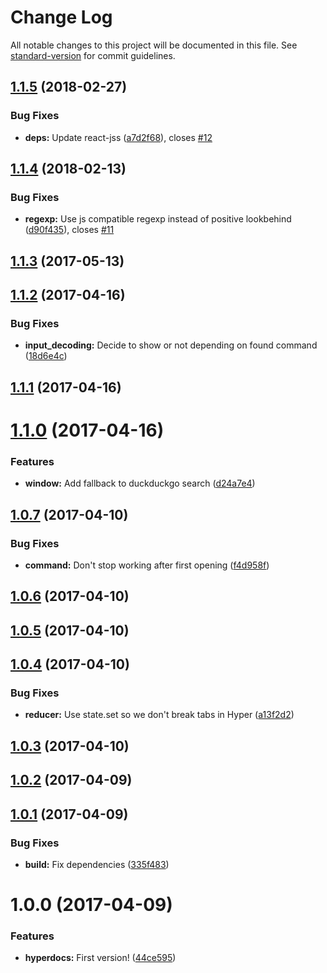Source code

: # Change Log

All notable changes to this project will be documented in this file. See [standard-version](https://github.com/conventional-changelog/standard-version) for commit guidelines.

<a name="1.1.5"></a>
## [1.1.5](https://github.com/uesteibar/hyperdocs/compare/v1.1.4...v1.1.5) (2018-02-27)


### Bug Fixes

* **deps:** Update react-jss ([a7d2f68](https://github.com/uesteibar/hyperdocs/commit/a7d2f68)), closes [#12](https://github.com/uesteibar/hyperdocs/issues/12)



<a name="1.1.4"></a>
## [1.1.4](https://github.com/uesteibar/hyperdocs/compare/v1.1.3...v1.1.4) (2018-02-13)


### Bug Fixes

* **regexp:** Use js compatible regexp instead of positive lookbehind ([d90f435](https://github.com/uesteibar/hyperdocs/commit/d90f435)), closes [#11](https://github.com/uesteibar/hyperdocs/issues/11)



<a name="1.1.3"></a>
## [1.1.3](https://github.com/uesteibar/hyperdocs/compare/v1.1.2...v1.1.3) (2017-05-13)



<a name="1.1.2"></a>
## [1.1.2](https://github.com/uesteibar/hyperdocs/compare/v1.1.1...v1.1.2) (2017-04-16)


### Bug Fixes

* **input_decoding:** Decide to show or not depending on found command ([18d6e4c](https://github.com/uesteibar/hyperdocs/commit/18d6e4c))



<a name="1.1.1"></a>
## [1.1.1](https://github.com/uesteibar/hyperdocs/compare/v1.1.0...v1.1.1) (2017-04-16)



<a name="1.1.0"></a>
# [1.1.0](https://github.com/uesteibar/hyperdocs/compare/v1.0.7...v1.1.0) (2017-04-16)


### Features

* **window:** Add fallback to duckduckgo search ([d24a7e4](https://github.com/uesteibar/hyperdocs/commit/d24a7e4))



<a name="1.0.7"></a>
## [1.0.7](https://github.com/uesteibar/hyperdocs/compare/v1.0.6...v1.0.7) (2017-04-10)


### Bug Fixes

* **command:** Don't stop working after first opening ([f4d958f](https://github.com/uesteibar/hyperdocs/commit/f4d958f))



<a name="1.0.6"></a>
## [1.0.6](https://github.com/uesteibar/hyperdocs/compare/v1.0.5...v1.0.6) (2017-04-10)



<a name="1.0.5"></a>
## [1.0.5](https://github.com/uesteibar/hyperdocs/compare/v1.0.4...v1.0.5) (2017-04-10)



<a name="1.0.4"></a>
## [1.0.4](https://github.com/uesteibar/hyperdocs/compare/v1.0.3...v1.0.4) (2017-04-10)


### Bug Fixes

* **reducer:** Use state.set so we don't break tabs in Hyper ([a13f2d2](https://github.com/uesteibar/hyperdocs/commit/a13f2d2))



<a name="1.0.3"></a>
## [1.0.3](https://github.com/uesteibar/hyperdocs/compare/v1.0.2...v1.0.3) (2017-04-10)



<a name="1.0.2"></a>
## [1.0.2](https://github.com/uesteibar/hyperdocs/compare/v1.0.1...v1.0.2) (2017-04-09)



<a name="1.0.1"></a>
## [1.0.1](https://github.com/uesteibar/hyperdocs/compare/v1.0.0...v1.0.1) (2017-04-09)


### Bug Fixes

* **build:** Fix dependencies ([335f483](https://github.com/uesteibar/hyperdocs/commit/335f483))



<a name="1.0.0"></a>
# 1.0.0 (2017-04-09)


### Features

* **hyperdocs:** First version! ([44ce595](https://github.com/uesteibar/hyperdocs/commit/44ce595))
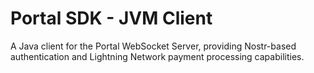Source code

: # Portal SDK - JVM Client

A Java client for the Portal WebSocket Server, providing Nostr-based authentication and Lightning Network payment processing capabilities.
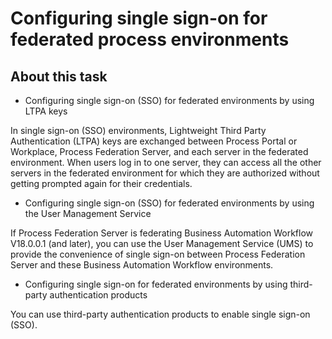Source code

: # Configuring single sign-on for federated process environments

## About this task

- Configuring single sign-on (SSO) for federated environments by using LTPA keys

In single sign-on (SSO) environments, Lightweight Third Party Authentication (LTPA) keys are exchanged between Process Portal or Workplace, Process Federation Server, and each server in the federated environment. When users log in to one server, they can access all the other servers in the federated environment for which they are authorized without getting prompted again for their credentials.
- Configuring single sign-on (SSO) for federated environments by using the User Management Service

If Process Federation Server is federating Business Automation Workflow V18.0.0.1 (and later), you can use the User Management Service (UMS) to provide the convenience of single sign-on between Process Federation Server and these Business Automation Workflow environments.
- Configuring single sign-on for federated environments by using third-party authentication products

You can use third-party authentication products to enable single sign-on (SSO).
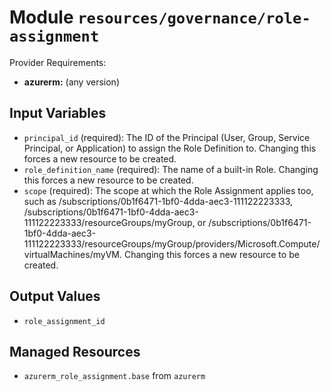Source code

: 
# Module `resources/governance/role-assignment`

Provider Requirements:
* **azurerm:** (any version)

## Input Variables
* `principal_id` (required): The ID of the Principal (User, Group, Service Principal, or Application) to assign the Role Definition to. Changing this forces a new resource to be created.
* `role_definition_name` (required):  The name of a built-in Role. Changing this forces a new resource to be created.
* `scope` (required): The scope at which the Role Assignment applies too, such as /subscriptions/0b1f6471-1bf0-4dda-aec3-111122223333, /subscriptions/0b1f6471-1bf0-4dda-aec3-111122223333/resourceGroups/myGroup, or /subscriptions/0b1f6471-1bf0-4dda-aec3-111122223333/resourceGroups/myGroup/providers/Microsoft.Compute/virtualMachines/myVM. Changing this forces a new resource to be created.

## Output Values
* `role_assignment_id`

## Managed Resources
* `azurerm_role_assignment.base` from `azurerm`

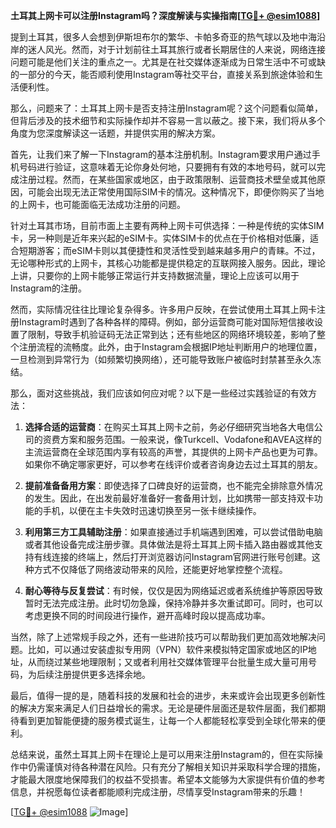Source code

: **土耳其上网卡可以注册Instagram吗？深度解读与实操指南[[TG💪+ @esim1088](https://t.me/s/esim1088)]**

提到土耳其，很多人会想到伊斯坦布尔的繁华、卡帕多奇亚的热气球以及地中海沿岸的迷人风光。然而，对于计划前往土耳其旅行或者长期居住的人来说，网络连接问题可能是他们关注的重点之一。尤其是在社交媒体逐渐成为日常生活中不可或缺的一部分的今天，能否顺利使用Instagram等社交平台，直接关系到旅途体验和生活便利性。

那么，问题来了：土耳其上网卡是否支持注册Instagram呢？这个问题看似简单，但背后涉及的技术细节和实际操作却并不容易一言以蔽之。接下来，我们将从多个角度为您深度解读这一话题，并提供实用的解决方案。

首先，让我们来了解一下Instagram的基本注册机制。Instagram要求用户通过手机号码进行验证，这意味着无论你身处何地，只要拥有有效的本地号码，就可以完成注册过程。然而，在某些国家或地区，由于政策限制、运营商技术壁垒或其他原因，可能会出现无法正常使用国际SIM卡的情况。这种情况下，即便你购买了当地的上网卡，也可能面临无法成功注册的问题。

针对土耳其市场，目前市面上主要有两种上网卡可供选择：一种是传统的实体SIM卡，另一种则是近年来兴起的eSIM卡。实体SIM卡的优点在于价格相对低廉，适合短期游客；而eSIM卡则以其便捷性和灵活性受到越来越多用户的青睐。不过，无论哪种形式的上网卡，其核心功能都是提供稳定的互联网接入服务。因此，理论上讲，只要你的上网卡能够正常运行并支持数据流量，理论上应该可以用于Instagram的注册。

然而，实际情况往往比理论复杂得多。许多用户反映，在尝试使用土耳其上网卡注册Instagram时遇到了各种各样的障碍。例如，部分运营商可能对国际短信接收设置了限制，导致手机验证码无法正常到达；还有些地区的网络环境较差，影响了整个注册流程的流畅度。此外，由于Instagram会根据IP地址判断用户的地理位置，一旦检测到异常行为（如频繁切换网络），还可能导致账户被临时封禁甚至永久冻结。

那么，面对这些挑战，我们应该如何应对呢？以下是一些经过实践验证的有效方法：

1. **选择合适的运营商**：在购买土耳其上网卡之前，务必仔细研究当地各大电信公司的资费方案和服务范围。一般来说，像Turkcell、Vodafone和AVEA这样的主流运营商在全球范围内享有较高的声誉，其提供的上网卡产品也更为可靠。如果你不确定哪家更好，可以参考在线评价或者咨询身边去过土耳其的朋友。

2. **提前准备备用方案**：即使选择了口碑良好的运营商，也不能完全排除意外情况的发生。因此，在出发前最好准备好一套备用计划，比如携带一部支持双卡功能的手机，以便在主卡失效时迅速切换至另一张卡继续操作。

3. **利用第三方工具辅助注册**：如果直接通过手机端遇到困难，可以尝试借助电脑或者其他设备完成注册步骤。具体做法是将土耳其上网卡插入路由器或其他支持有线连接的终端上，然后打开浏览器访问Instagram官网进行账号创建。这种方式不仅降低了网络波动带来的风险，还能更好地掌控整个流程。

4. **耐心等待与反复尝试**：有时候，仅仅是因为网络延迟或者系统维护等原因导致暂时无法完成注册。此时切勿急躁，保持冷静并多次重试即可。同时，也可以考虑更换不同的时间段进行操作，避开高峰时段以提高成功率。

当然，除了上述常规手段之外，还有一些进阶技巧可以帮助我们更加高效地解决问题。比如，可以通过安装虚拟专用网（VPN）软件来模拟特定国家或地区的IP地址，从而绕过某些地理限制；又或者利用社交媒体管理平台批量生成大量可用号码，为后续注册提供更多选择余地。

最后，值得一提的是，随着科技的发展和社会的进步，未来或许会出现更多创新性的解决方案来满足人们日益增长的需求。无论是硬件层面还是软件层面，我们都期待看到更加智能便捷的服务模式诞生，让每一个人都能轻松享受到全球化带来的便利。

总结来说，虽然土耳其上网卡在理论上是可以用来注册Instagram的，但在实际操作中仍需谨慎对待各种潜在风险。只有充分了解相关知识并采取科学合理的措施，才能最大限度地保障我们的权益不受损害。希望本文能够为大家提供有价值的参考信息，并祝愿每位读者都能顺利完成注册，尽情享受Instagram带来的乐趣！

[[TG💪+ @esim1088](https://t.me/s/esim1088) ![Image](https://i.postimg.cc/4NQfJmqS/Snipaste-2025-05-13-00-14-12.png)]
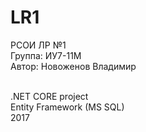# LR1
РСОИ ЛР №1 <br />
Группа: ИУ7-11М <br />
Автор: Новоженов Владимир <br /><br />

.NET CORE project <br />
Entity Framework (MS SQL)
<br />
 2017
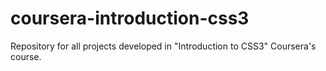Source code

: # coursera-introduction-css3
Repository for all projects developed in "Introduction to CSS3" Coursera's course.
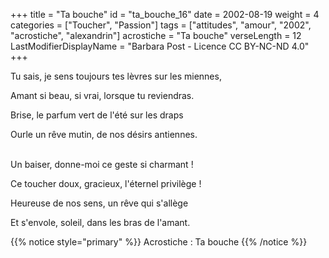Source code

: +++
title = "Ta bouche"
id = "ta_bouche_16"
date = 2002-08-19
weight = 4
categories = ["Toucher", "Passion"]
tags = ["attitudes", "amour", "2002", "acrostiche", "alexandrin"]
acrostiche = "Ta bouche"
verseLength = 12
LastModifierDisplayName = "Barbara Post - Licence CC BY-NC-ND 4.0"
+++

Tu sais, je sens toujours tes lèvres sur les miennes,

Amant si beau, si vrai, lorsque tu reviendras.

Brise, le parfum vert de l'été sur les draps

Ourle un rêve mutin, de nos désirs antiennes.

 \
Un baiser, donne-moi ce geste si charmant !

Ce toucher doux, gracieux, l'éternel privilège !

Heureuse de nos sens, un rêve qui s'allège

Et s'envole, soleil, dans les bras de l'amant.

{{% notice style="primary" %}}
Acrostiche : Ta bouche
{{% /notice %}}

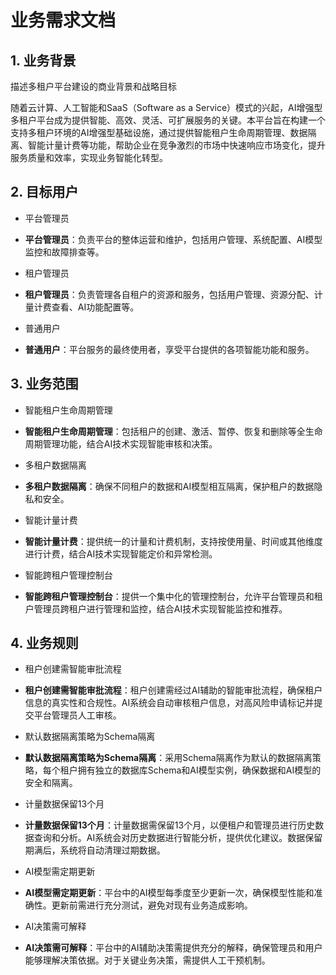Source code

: # 业务需求文档

## 1. 业务背景
描述多租户平台建设的商业背景和战略目标

随着云计算、人工智能和SaaS（Software as a Service）模式的兴起，AI增强型多租户平台成为提供智能、高效、灵活、可扩展服务的关键。本平台旨在构建一个支持多租户环境的AI增强型基础设施，通过提供智能租户生命周期管理、数据隔离、智能计量计费等功能，帮助企业在竞争激烈的市场中快速响应市场变化，提升服务质量和效率，实现业务智能化转型。

## 2. 目标用户

- 平台管理员
- **平台管理员**：负责平台的整体运营和维护，包括用户管理、系统配置、AI模型监控和故障排查等。

- 租户管理员
- **租户管理员**：负责管理各自租户的资源和服务，包括用户管理、资源分配、计量计费查看、AI功能配置等。

- 普通用户
- **普通用户**：平台服务的最终使用者，享受平台提供的各项智能功能和服务。

## 3. 业务范围

- 智能租户生命周期管理
- **智能租户生命周期管理**：包括租户的创建、激活、暂停、恢复和删除等全生命周期管理功能，结合AI技术实现智能审核和决策。

- 多租户数据隔离
- **多租户数据隔离**：确保不同租户的数据和AI模型相互隔离，保护租户的数据隐私和安全。

- 智能计量计费
- **智能计量计费**：提供统一的计量和计费机制，支持按使用量、时间或其他维度进行计费，结合AI技术实现智能定价和异常检测。

- 智能跨租户管理控制台
- **智能跨租户管理控制台**：提供一个集中化的管理控制台，允许平台管理员和租户管理员跨租户进行管理和监控，结合AI技术实现智能监控和推荐。

## 4. 业务规则

- 租户创建需智能审批流程
- **租户创建需智能审批流程**：租户创建需经过AI辅助的智能审批流程，确保租户信息的真实性和合规性。AI系统会自动审核租户信息，对高风险申请标记并提交平台管理员人工审核。

- 默认数据隔离策略为Schema隔离
- **默认数据隔离策略为Schema隔离**：采用Schema隔离作为默认的数据隔离策略，每个租户拥有独立的数据库Schema和AI模型实例，确保数据和AI模型的安全和隔离。

- 计量数据保留13个月
- **计量数据保留13个月**：计量数据需保留13个月，以便租户和管理员进行历史数据查询和分析。AI系统会对历史数据进行智能分析，提供优化建议。数据保留期满后，系统将自动清理过期数据。

- AI模型需定期更新
- **AI模型需定期更新**：平台中的AI模型每季度至少更新一次，确保模型性能和准确性。更新前需进行充分测试，避免对现有业务造成影响。

- AI决策需可解释
- **AI决策需可解释**：平台中的AI辅助决策需提供充分的解释，确保管理员和用户能够理解决策依据。对于关键业务决策，需提供人工干预机制。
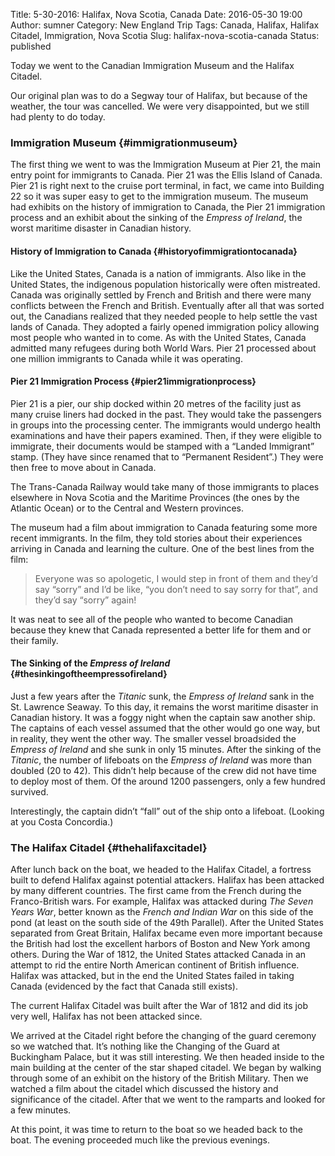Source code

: Title: ﻿5-30-2016: Halifax, Nova Scotia, Canada
Date: 2016-05-30 19:00
Author: sumner
Category: New England Trip
Tags: Canada, Halifax, Halifax Citadel, Immigration, Nova Scotia
Slug: halifax-nova-scotia-canada
Status: published

Today we went to the Canadian Immigration Museum and the Halifax
Citadel.

Our original plan was to do a Segway tour of Halifax, but because of the
weather, the tour was cancelled. We were very disappointed, but we still
had plenty to do today.

### Immigration Museum {#immigrationmuseum}

The first thing we went to was the Immigration Museum at Pier 21, the
main entry point for immigrants to Canada. Pier 21 was the Ellis Island
of Canada. Pier 21 is right next to the cruise port terminal, in fact,
we came into Building 22 so it was super easy to get to the immigration
museum. The museum had exhibits on the history of immigration to Canada,
the Pier 21 immigration process and an exhibit about the sinking of the
*Empress of Ireland*, the worst maritime disaster in Canadian history.

#### History of Immigration to Canada {#historyofimmigrationtocanada}

Like the United States, Canada is a nation of immigrants. Also like in
the United States, the indigenous population historically were often
mistreated. Canada was originally settled by French and British and
there were many conflicts between the French and British. Eventually
after all that was sorted out, the Canadians realized that they needed
people to help settle the vast lands of Canada. They adopted a fairly
opened immigration policy allowing most people who wanted in to come. As
with the United States, Canada admitted many refugees during both World
Wars. Pier 21 processed about one million immigrants to Canada while it
was operating.

#### Pier 21 Immigration Process {#pier21immigrationprocess}

Pier 21 is a pier, our ship docked within 20 metres of the facility just
as many cruise liners had docked in the past. They would take the
passengers in groups into the processing center. The immigrants would
undergo health examinations and have their papers examined. Then, if
they were eligible to immigrate, their documents would be stamped with a
“Landed Immigrant” stamp. (They have since renamed that to “Permanent
Resident”.) They were then free to move about in Canada.

The Trans-Canada Railway would take many of those immigrants to places
elsewhere in Nova Scotia and the Maritime Provinces (the ones by the
Atlantic Ocean) or to the Central and Western provinces.

The museum had a film about immigration to Canada featuring some more
recent immigrants. In the film, they told stories about their
experiences arriving in Canada and learning the culture. One of the best
lines from the film:

> Everyone was so apologetic, I would step in front of them and they’d
> say “sorry” and I’d be like, “you don’t need to say sorry for that”,
> and they’d say “sorry” again!

It was neat to see all of the people who wanted to become Canadian
because they knew that Canada represented a better life for them and or
their family.

#### The Sinking of the *Empress of Ireland* {#thesinkingoftheempressofireland}

Just a few years after the *Titanic* sunk, the *Empress of Ireland* sank
in the St. Lawrence Seaway. To this day, it remains the worst maritime
disaster in Canadian history. It was a foggy night when the captain saw
another ship. The captains of each vessel assumed that the other would
go one way, but in reality, they went the other way. The smaller vessel
broadsided the *Empress of Ireland* and she sunk in only 15 minutes.
After the sinking of the *Titanic*, the number of lifeboats on the
*Empress of Ireland* was more than doubled (20 to 42). This didn’t help
because of the crew did not have time to deploy most of them. Of the
around 1200 passengers, only a few hundred survived.

Interestingly, the captain didn’t “fall” out of the ship onto a
lifeboat. (Looking at you Costa Concordia.)

### The Halifax Citadel {#thehalifaxcitadel}

After lunch back on the boat, we headed to the Halifax Citadel, a
fortress built to defend Halifax against potential attackers. Halifax
has been attacked by many different countries. The first came from the
French during the Franco-British wars. For example, Halifax was attacked
during *The Seven Years War*, better known as the *French and Indian
War* on this side of the pond (at least on the south side of the 49th
Parallel). After the United States separated from Great Britain, Halifax
became even more important because the British had lost the excellent
harbors of Boston and New York among others. During the War of 1812, the
United States attacked Canada in an attempt to rid the entire North
American continent of British influence. Halifax was attacked, but in
the end the United States failed in taking Canada (evidenced by the fact
that Canada still exists).

The current Halifax Citadel was built after the War of 1812 and did its
job very well, Halifax has not been attacked since.

We arrived at the Citadel right before the changing of the guard
ceremony so we watched that. It’s nothing like the Changing of the Guard
at Buckingham Palace, but it was still interesting. We then headed
inside to the main building at the center of the star shaped citadel. We
began by walking through some of an exhibit on the history of the
British Military. Then we watched a film about the citadel which
discussed the history and significance of the citadel. After that we
went to the ramparts and looked for a few minutes.

At this point, it was time to return to the boat so we headed back to
the boat. The evening proceeded much like the previous evenings.
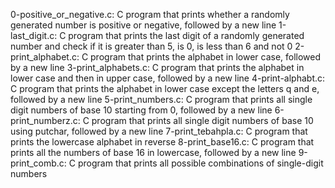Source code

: 0-positive_or_negative.c: C program that prints whether a randomly generated number is positive or negative, followed by a new line
1-last_digit.c: C program that prints the last digit of a randomly generated number and check if it is greater than 5, is 0, is less than 6 and not 0
2-print_alphabet.c: C program that prints the alphabet in lower case, followed by a new line
3-print_alphabets.c: C program that prints the alphabet in lower case and then in upper case, followed by a new line
4-print-alphabt.c: C program that prints the alphabet in lower case except the letters q and e, followed by a new line
5-print_numbers.c: C program that prints all single digit numbers of base 10 starting from 0, followed by a new line
6-print_numberz.c: C program that prints all single digit numbers of base 10 using putchar, followed by a new line
7-print_tebahpla.c: C program that prints the lowercase alphabet in reverse
8-print_base16.c: C program that prints all the numbers of base 16 in lowercase, followed by a new line
9-print_comb.c: C program that prints all possible combinations of single-digit numbers
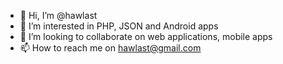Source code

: - 👋 Hi, I’m @hawlast
- 👀 I’m interested in PHP, JSON and Android apps
- 💞️ I’m looking to collaborate on web applications, mobile apps 
- 📫 How to reach me on hawlast@gmail.com

<!---
hawlast/hawlast is a ✨ special ✨ repository because its `README.md` (this file) appears on your GitHub profile.
You can click the Preview link to take a look at your changes.
--->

——————————

PROBLEM DESCRIPTION
Among the lines above, repeat exactly those from the line with "passengers in groups" to the line with "they were eligible", counting both ends.

YOUR RESPONSE
passengers in groups into the processing center. The immigrants would
undergo health examinations and have their papers examined. Then, if
they were eligible to immigrate, their documents would be stamped with a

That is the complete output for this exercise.